Scale at the Service level - scale all of the partitions that use the service.
An example is a service used for a shopping cart. At certain times the user may wish to Scale Up/Down all of the partitions using the service, no matter where they are located.
Scale a Single partition.
An example is a partition that handles flight requests to a particular airport. At times it may be necessary to scale the resource for that particular partition, depending on seasonal travel patterns.

For a Stateless service --

Scale at the Service level - scale all of the partitions that use the service.

What APIs are Available for On Demand Scale Up/Down?

Scale Up/Down can be performed in each of the GigaSpaces interfaces:

Ops Manager
Command Line Interface
REST-API

When using the Command Line Interface or REST API, the user can scale a list of partitions in a single request.
This is in addition to the ability to scale a single partition or to scale a service, as provided in Ops Manager.

For all of these environments, two basic decisions are required: which partitions to scale, and how much to scale.

Regarding which partitions, the user can request that all partitions using a particular service should be scaled, or they can choose a specific partition.

Regarding the amount to scale up or down, the user chooses a value for CPUs and RAM, which will be applied to all of the partitions that are scaled.

On Demand Scale Up/Down Using the Ops Manager

Selecting Partitions by Service

From the Service screen for the stateful service that you wish to scale, hover over the three dots on the top of the screen, and click Scale up/down:

Note that the appearance of the three-dot menu will be different for Kubernetes and for ElasticGrid:

The Scale Up/Down screen appears.

In this Kubernetes example, the user chose a CPU value of 500m (millicores), and a RAM size of 600 MiB. Note that for ElasticGrid, these values would be expressed in MHz and Mb. Light blue values indicate the original, default values for these parameters.

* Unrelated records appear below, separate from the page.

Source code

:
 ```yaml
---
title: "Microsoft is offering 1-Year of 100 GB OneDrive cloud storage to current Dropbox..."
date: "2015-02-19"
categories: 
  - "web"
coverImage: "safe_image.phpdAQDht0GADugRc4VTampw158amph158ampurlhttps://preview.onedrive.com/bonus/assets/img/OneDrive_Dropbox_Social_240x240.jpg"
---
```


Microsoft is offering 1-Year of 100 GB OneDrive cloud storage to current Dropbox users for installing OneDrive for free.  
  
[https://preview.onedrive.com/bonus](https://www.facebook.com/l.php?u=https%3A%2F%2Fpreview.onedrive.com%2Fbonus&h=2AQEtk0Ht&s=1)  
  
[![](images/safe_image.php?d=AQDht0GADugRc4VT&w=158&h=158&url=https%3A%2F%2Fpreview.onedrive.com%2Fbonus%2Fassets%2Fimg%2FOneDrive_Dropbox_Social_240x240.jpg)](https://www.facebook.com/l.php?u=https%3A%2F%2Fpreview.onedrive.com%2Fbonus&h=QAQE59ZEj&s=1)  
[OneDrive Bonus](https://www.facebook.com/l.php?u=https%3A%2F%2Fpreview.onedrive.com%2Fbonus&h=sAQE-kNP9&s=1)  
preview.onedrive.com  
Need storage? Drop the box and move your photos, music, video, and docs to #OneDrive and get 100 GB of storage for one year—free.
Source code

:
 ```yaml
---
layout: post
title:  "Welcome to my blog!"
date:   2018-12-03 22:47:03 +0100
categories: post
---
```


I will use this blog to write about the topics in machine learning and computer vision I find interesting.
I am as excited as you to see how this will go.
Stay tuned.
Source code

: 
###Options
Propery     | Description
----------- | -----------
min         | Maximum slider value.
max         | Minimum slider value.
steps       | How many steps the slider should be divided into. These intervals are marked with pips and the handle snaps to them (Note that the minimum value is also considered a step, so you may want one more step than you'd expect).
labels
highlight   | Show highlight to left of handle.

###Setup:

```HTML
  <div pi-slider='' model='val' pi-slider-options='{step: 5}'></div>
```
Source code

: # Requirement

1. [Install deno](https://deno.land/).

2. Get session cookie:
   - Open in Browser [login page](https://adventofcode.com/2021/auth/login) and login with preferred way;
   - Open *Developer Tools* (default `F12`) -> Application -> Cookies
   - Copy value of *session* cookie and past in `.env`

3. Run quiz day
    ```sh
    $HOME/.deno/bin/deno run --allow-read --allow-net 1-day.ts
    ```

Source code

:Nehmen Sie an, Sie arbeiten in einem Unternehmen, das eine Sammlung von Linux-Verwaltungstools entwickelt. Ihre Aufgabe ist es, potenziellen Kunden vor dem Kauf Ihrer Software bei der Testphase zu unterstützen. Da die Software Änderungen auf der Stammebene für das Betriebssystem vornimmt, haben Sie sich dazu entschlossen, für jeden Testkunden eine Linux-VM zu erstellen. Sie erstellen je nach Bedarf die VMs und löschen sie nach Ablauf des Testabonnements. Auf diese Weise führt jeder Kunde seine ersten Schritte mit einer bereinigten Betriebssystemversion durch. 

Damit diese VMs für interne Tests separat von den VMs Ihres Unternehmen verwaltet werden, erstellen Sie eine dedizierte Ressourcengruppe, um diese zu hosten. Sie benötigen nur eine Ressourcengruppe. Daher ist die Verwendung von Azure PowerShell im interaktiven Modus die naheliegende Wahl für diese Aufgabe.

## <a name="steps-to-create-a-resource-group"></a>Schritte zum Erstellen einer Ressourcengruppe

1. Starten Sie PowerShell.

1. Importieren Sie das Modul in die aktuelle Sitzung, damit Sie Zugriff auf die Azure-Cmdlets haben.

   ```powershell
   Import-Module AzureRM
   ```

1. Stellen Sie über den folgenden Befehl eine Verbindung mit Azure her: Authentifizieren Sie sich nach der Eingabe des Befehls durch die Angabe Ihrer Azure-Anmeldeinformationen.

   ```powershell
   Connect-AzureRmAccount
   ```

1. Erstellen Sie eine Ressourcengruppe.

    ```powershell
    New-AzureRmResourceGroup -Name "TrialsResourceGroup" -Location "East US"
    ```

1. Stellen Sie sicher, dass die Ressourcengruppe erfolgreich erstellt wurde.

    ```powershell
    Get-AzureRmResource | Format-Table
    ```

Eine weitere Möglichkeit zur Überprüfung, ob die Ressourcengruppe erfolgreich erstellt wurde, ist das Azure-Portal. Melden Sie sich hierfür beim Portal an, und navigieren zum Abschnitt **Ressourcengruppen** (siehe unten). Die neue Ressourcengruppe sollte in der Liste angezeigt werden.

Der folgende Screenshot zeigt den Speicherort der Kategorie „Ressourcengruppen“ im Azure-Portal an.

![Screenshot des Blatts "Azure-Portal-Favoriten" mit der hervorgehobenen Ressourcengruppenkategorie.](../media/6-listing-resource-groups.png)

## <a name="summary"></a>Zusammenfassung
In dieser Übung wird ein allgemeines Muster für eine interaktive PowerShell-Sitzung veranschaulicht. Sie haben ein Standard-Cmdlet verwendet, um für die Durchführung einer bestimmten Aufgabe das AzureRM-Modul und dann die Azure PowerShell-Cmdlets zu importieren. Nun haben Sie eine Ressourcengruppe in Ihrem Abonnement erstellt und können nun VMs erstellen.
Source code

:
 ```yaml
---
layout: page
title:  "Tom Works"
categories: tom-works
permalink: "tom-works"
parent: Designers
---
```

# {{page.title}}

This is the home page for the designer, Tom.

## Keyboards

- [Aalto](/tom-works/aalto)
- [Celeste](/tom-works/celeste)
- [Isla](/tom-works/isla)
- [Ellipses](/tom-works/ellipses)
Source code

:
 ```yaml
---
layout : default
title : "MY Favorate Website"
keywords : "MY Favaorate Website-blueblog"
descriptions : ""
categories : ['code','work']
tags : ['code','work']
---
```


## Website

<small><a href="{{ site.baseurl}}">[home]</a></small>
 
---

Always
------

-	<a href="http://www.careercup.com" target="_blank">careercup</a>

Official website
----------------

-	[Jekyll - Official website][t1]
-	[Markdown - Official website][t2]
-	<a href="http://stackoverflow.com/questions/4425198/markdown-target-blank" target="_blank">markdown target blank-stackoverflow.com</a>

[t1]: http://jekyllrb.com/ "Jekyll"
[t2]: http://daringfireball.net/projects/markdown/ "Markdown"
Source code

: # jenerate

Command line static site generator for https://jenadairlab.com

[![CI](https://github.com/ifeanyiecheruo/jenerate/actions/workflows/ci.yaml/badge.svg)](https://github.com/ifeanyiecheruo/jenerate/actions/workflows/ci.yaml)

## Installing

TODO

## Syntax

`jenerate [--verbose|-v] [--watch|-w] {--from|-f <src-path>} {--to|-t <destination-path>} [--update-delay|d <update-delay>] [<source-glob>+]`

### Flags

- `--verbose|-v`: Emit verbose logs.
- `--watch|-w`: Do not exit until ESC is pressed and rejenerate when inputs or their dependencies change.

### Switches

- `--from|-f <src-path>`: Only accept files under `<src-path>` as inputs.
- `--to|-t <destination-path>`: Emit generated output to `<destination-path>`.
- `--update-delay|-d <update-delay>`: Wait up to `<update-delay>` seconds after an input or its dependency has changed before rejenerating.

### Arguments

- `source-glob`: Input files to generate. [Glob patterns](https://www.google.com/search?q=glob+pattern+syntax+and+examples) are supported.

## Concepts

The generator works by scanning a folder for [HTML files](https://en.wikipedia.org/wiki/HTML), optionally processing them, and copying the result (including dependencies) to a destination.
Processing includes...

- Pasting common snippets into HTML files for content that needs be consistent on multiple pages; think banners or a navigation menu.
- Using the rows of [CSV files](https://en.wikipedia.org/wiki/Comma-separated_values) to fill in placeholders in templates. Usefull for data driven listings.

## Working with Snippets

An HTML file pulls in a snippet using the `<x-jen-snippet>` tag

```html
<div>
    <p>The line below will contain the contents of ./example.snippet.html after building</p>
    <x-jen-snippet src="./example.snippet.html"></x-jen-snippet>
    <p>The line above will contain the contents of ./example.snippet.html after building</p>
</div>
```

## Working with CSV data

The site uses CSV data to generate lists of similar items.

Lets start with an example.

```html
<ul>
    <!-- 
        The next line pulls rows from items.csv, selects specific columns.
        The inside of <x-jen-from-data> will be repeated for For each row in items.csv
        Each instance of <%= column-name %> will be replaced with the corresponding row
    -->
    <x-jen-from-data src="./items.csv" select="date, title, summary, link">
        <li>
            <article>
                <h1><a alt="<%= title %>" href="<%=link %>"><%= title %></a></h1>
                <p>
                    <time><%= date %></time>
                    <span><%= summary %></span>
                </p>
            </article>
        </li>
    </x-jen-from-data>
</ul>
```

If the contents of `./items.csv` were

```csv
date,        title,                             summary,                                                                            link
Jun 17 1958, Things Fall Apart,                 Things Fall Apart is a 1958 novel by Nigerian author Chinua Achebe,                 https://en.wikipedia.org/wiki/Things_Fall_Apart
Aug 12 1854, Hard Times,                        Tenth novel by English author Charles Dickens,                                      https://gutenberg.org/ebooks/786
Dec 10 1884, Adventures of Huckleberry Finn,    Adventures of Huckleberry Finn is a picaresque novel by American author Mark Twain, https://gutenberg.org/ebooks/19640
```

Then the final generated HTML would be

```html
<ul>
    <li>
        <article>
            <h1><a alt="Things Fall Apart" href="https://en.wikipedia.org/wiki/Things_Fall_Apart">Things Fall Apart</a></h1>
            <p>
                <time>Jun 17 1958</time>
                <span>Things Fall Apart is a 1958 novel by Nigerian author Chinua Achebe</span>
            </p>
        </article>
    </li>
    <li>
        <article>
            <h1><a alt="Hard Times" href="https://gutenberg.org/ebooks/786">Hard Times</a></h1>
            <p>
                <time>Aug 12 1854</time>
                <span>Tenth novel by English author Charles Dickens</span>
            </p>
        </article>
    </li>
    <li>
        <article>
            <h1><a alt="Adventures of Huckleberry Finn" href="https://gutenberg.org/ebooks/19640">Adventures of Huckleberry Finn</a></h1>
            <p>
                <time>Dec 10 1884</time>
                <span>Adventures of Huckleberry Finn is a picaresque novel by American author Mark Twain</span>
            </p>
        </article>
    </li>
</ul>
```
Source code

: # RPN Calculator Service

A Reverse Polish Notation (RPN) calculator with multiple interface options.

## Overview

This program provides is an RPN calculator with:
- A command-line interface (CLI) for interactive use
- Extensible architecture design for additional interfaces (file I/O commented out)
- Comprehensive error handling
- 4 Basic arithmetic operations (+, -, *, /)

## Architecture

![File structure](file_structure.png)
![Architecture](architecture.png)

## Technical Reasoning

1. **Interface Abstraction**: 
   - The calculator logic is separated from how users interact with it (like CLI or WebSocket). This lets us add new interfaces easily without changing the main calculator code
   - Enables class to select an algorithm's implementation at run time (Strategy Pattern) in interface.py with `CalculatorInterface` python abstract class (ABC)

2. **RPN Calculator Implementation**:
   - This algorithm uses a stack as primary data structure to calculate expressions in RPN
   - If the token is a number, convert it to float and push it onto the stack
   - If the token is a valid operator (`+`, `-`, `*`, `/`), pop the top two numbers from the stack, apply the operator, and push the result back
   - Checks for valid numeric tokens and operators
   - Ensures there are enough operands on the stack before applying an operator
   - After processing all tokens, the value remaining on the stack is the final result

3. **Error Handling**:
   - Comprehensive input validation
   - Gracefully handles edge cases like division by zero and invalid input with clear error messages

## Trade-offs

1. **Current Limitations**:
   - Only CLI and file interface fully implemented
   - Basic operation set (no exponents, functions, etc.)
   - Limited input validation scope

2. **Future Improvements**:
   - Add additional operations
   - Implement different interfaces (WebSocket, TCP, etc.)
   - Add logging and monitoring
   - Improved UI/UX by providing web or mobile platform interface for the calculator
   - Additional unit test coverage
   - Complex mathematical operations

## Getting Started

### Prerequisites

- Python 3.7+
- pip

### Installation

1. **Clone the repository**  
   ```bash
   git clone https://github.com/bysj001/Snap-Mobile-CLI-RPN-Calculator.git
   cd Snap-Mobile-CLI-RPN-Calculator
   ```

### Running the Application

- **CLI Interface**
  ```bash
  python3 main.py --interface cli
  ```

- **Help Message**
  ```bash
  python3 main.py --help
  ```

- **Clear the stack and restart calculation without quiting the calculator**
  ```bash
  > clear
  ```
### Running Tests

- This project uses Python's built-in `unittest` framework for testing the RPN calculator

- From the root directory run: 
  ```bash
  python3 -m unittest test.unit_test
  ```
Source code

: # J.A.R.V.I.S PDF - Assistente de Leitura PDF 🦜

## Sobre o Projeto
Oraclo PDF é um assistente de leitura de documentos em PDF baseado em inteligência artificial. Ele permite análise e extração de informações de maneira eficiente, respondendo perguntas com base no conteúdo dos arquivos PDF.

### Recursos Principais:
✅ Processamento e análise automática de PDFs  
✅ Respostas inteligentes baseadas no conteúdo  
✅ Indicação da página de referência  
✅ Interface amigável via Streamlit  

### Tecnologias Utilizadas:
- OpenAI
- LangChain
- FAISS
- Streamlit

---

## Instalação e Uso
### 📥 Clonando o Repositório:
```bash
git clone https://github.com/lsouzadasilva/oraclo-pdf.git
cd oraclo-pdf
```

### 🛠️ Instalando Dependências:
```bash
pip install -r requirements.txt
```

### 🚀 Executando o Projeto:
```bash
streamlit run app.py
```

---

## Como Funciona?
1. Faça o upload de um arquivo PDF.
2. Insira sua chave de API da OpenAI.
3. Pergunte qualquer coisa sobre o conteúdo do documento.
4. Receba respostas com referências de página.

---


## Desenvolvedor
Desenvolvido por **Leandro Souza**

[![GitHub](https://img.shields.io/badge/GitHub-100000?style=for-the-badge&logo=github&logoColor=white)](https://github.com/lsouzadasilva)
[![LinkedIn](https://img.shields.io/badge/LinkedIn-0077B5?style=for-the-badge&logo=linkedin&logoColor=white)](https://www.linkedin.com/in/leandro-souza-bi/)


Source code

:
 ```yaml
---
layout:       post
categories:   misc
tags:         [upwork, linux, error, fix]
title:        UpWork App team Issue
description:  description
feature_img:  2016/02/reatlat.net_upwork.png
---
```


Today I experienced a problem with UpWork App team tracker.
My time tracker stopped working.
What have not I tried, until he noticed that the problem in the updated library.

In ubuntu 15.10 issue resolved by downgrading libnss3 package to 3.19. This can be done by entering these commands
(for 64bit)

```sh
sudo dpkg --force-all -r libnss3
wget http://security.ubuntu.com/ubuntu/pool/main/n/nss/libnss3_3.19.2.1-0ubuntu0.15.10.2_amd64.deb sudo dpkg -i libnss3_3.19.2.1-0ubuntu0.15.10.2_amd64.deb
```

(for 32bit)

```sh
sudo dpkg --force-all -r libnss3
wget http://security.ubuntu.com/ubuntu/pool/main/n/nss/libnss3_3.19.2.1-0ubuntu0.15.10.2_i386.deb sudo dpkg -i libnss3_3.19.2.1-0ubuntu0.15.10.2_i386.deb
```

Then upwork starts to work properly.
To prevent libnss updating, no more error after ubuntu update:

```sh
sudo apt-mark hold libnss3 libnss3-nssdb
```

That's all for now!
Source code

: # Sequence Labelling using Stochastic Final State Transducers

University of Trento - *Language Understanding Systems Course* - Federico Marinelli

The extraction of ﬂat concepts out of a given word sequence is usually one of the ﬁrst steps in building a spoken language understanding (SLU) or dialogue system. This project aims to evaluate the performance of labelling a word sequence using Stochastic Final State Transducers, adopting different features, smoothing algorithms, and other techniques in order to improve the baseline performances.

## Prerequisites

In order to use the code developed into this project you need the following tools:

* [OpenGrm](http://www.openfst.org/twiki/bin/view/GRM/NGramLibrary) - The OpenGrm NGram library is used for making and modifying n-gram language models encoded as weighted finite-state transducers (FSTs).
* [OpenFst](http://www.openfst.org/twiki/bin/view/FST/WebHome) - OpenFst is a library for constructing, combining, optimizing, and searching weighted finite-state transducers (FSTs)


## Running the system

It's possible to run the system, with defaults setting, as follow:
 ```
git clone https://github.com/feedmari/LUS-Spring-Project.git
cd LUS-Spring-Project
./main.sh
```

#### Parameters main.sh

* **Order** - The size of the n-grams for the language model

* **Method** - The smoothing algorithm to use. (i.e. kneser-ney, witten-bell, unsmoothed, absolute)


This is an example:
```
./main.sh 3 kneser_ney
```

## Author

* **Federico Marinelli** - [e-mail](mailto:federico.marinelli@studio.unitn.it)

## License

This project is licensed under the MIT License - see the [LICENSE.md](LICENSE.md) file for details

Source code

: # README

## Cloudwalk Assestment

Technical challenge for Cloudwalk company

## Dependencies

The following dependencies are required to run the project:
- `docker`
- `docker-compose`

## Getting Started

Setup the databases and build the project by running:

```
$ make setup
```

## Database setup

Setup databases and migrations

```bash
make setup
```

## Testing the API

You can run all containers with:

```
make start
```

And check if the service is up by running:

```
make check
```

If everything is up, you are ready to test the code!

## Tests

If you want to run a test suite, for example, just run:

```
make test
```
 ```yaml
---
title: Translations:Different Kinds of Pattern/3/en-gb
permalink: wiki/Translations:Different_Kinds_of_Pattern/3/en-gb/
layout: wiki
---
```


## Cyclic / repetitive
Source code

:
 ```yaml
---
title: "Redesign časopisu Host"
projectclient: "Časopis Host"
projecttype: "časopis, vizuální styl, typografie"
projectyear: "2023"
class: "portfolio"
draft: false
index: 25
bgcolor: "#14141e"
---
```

Click Apply to accept the values shown. A confirmation screen will display:

Click Run Scale to proceed with the scaling request, or Cancel to abort the request.

We are scaling up or down on the service level.

This means that all of the partitions using this service will be rescaled. Each of these 100 instances will be rescaled to 500m and 600 MiB.

During the scaling process, both the original instances and the new instances will co-exist in memory. This will require a temporary increase in the total amount of system resources.

After you click on Run Scale, the scaling process will begin. At that point, it is not possible to cancel the scaling operation.

The next screen shows the scaling request in progress.

The blue banner on the top of the screen is a progress indicator with messages indicating the stage of the scaling:

When scaling completes successfully, a message is displayed:

If an error occurs, an appropriate message will display:

and the right side of the screen will show an option to display an error log:

During the scale process, if the scaling of one of the partition fails (possibly caused by lack of system resources), this partition will be reverted to its previous configuration and the scale process will be stopped (the next partitions won't be scaled).
An error message will display, and the partitions that have already scaled, will stay scaled.
No data loss will occur.

Once the scaling request has completed, a cube-shaped icon displays on the top right of the screen. You can hover over this icon to see a brief description of the scaling result:

Selecting a Specific Partition to Scale

From the Service screen for the stateful service that you wish to scale, hover over the three dots that are on the same row as the partition instance that you wish to scale, and click Scale up/down:

Note that you can select either the primary instance of the partition or the secondary instance. Either choice will scale the same partition.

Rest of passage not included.